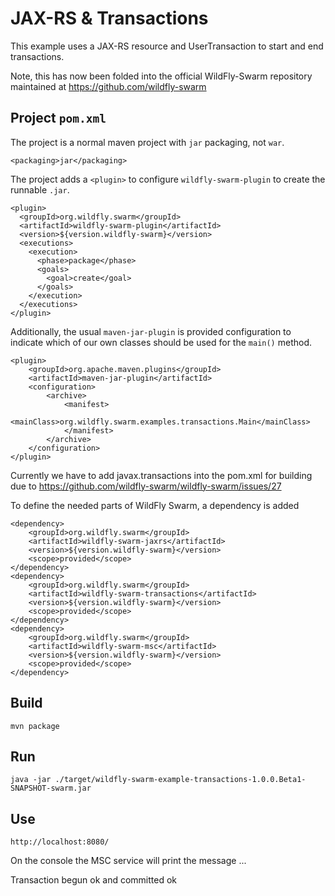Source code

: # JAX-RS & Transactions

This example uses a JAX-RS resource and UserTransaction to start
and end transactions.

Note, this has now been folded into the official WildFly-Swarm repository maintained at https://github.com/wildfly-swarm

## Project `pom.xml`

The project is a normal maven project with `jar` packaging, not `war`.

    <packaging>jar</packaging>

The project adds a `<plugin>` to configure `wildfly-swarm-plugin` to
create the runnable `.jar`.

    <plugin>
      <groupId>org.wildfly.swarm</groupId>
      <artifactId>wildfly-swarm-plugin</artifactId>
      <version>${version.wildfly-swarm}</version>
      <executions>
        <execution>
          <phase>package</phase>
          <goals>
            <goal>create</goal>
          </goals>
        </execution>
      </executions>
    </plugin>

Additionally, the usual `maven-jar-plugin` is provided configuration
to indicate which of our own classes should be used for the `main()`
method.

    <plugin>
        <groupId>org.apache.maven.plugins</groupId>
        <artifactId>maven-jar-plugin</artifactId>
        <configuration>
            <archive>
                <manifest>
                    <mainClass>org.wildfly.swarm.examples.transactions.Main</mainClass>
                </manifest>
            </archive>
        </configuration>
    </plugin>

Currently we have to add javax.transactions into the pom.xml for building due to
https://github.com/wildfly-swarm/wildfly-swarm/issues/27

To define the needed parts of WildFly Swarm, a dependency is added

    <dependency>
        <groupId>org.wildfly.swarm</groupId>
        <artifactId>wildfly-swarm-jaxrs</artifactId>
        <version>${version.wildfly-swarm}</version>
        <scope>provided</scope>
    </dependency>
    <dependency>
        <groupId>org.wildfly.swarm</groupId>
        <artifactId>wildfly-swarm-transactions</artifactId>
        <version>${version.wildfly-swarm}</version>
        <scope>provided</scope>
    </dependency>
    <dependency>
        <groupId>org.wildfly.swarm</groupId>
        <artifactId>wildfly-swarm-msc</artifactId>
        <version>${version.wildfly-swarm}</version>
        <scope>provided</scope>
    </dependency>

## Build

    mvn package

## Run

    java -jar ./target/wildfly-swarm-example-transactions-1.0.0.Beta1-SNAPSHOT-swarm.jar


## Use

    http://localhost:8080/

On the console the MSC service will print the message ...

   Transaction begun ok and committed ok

════════

Assignment :: When the string "maven" occurs in a line of the material, that line belongs in the answer.

Task solution ::
The project is a normal maven project with `jar` packaging, not `war`.
Additionally, the usual `maven-jar-plugin` is provided configuration
        <groupId>org.apache.maven.plugins</groupId>
        <artifactId>maven-jar-plugin</artifactId>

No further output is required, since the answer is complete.